_Task requirements_. In the records that come next, find every line with "models". Return those lines.

[Opening Records for this task section]

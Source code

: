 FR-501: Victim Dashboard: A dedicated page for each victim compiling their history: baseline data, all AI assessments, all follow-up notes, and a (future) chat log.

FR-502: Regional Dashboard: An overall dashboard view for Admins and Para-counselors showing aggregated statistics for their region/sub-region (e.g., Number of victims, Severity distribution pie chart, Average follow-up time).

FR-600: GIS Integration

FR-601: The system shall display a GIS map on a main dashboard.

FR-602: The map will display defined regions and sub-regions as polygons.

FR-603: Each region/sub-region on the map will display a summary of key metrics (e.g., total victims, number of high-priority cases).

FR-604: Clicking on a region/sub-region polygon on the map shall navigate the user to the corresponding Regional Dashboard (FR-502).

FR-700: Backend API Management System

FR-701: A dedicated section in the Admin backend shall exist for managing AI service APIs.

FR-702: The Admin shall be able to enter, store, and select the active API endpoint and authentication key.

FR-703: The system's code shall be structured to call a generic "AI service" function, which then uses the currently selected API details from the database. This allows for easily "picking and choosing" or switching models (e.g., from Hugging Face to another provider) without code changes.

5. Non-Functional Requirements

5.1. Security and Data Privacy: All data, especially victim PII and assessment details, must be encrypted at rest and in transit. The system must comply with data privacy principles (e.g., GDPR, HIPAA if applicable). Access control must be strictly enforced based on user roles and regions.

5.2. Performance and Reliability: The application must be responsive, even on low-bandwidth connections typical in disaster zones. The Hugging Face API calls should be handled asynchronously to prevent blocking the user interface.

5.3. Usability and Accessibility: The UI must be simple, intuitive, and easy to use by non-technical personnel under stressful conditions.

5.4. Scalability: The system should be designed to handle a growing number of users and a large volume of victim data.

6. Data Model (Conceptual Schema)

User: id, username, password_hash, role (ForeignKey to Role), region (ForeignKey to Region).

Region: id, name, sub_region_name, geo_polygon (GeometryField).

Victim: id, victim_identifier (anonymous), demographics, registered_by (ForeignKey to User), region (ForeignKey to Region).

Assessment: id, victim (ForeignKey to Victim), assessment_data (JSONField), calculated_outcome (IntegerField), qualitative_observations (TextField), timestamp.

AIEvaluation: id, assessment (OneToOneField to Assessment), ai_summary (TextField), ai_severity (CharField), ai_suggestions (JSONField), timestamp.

[Closing Records for this task section]
[Opening Records for this task section]

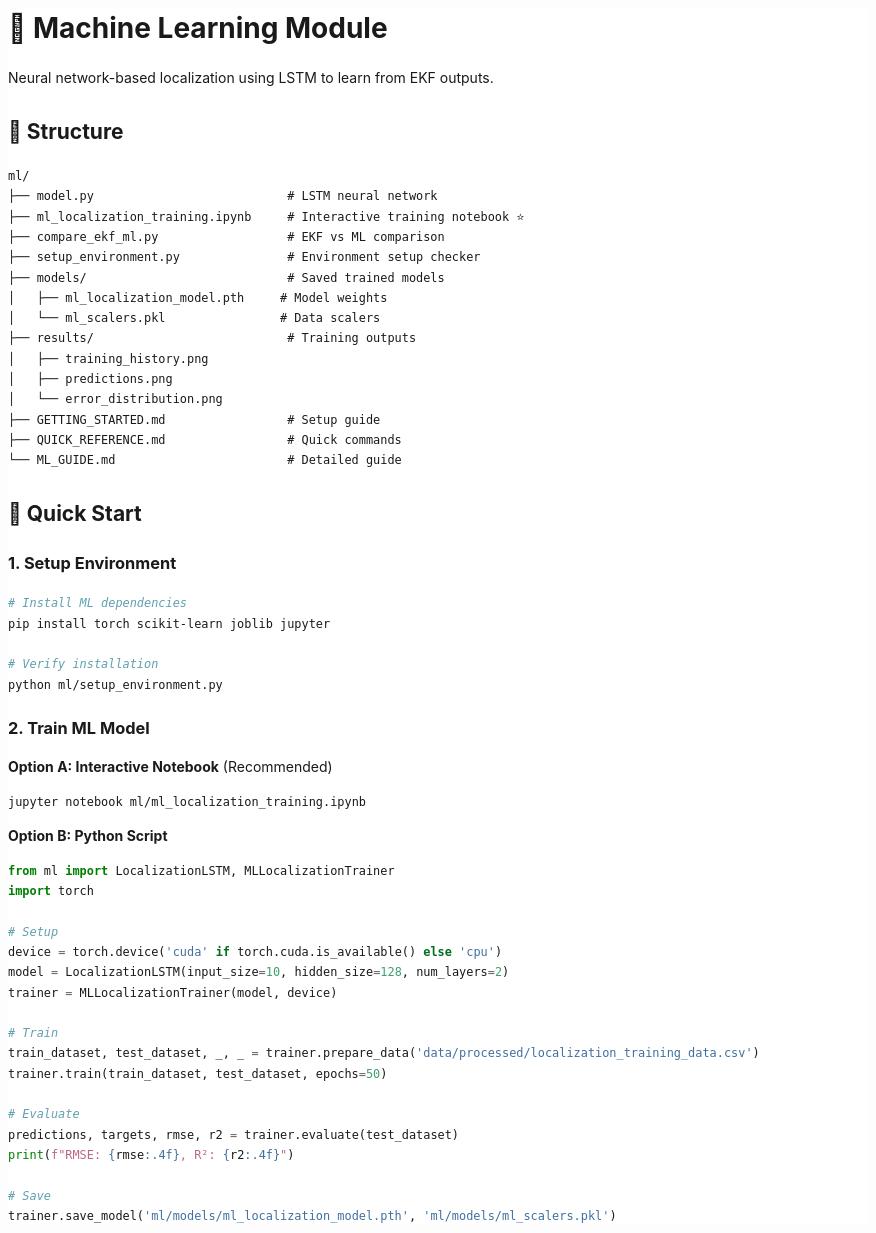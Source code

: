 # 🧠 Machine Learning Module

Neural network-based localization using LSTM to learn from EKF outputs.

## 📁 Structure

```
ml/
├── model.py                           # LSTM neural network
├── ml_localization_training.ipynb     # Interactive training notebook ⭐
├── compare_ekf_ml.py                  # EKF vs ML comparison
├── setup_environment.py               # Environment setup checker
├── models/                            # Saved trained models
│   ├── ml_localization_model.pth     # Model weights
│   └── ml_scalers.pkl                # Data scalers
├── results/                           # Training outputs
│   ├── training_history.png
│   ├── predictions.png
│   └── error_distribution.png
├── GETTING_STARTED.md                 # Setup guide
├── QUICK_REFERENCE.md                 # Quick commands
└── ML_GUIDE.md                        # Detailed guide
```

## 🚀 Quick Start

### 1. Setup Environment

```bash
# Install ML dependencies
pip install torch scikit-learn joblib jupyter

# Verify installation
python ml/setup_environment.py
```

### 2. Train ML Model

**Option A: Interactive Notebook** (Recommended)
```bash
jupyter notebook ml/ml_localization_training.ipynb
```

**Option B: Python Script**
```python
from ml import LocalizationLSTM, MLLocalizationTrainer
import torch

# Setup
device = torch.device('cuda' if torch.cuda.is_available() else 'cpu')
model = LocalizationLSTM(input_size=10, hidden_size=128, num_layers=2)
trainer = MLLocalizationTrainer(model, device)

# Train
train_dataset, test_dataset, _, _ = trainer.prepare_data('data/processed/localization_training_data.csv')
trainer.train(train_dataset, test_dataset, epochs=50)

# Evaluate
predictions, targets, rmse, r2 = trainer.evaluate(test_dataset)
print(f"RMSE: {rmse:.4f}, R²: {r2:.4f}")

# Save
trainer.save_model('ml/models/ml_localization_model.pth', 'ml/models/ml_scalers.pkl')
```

[Closing Records for this task section]

_Exercise response_.
FR-703: The system's code shall be structured to call a generic "AI service" function, which then uses the currently selected API details from the database. This allows for easily "picking and choosing" or switching models (e.g., from Hugging Face to another provider) without code changes.
├── models/                            # Saved trained models
trainer.save_model('ml/models/ml_localization_model.pth', 'ml/models/ml_scalers.pkl')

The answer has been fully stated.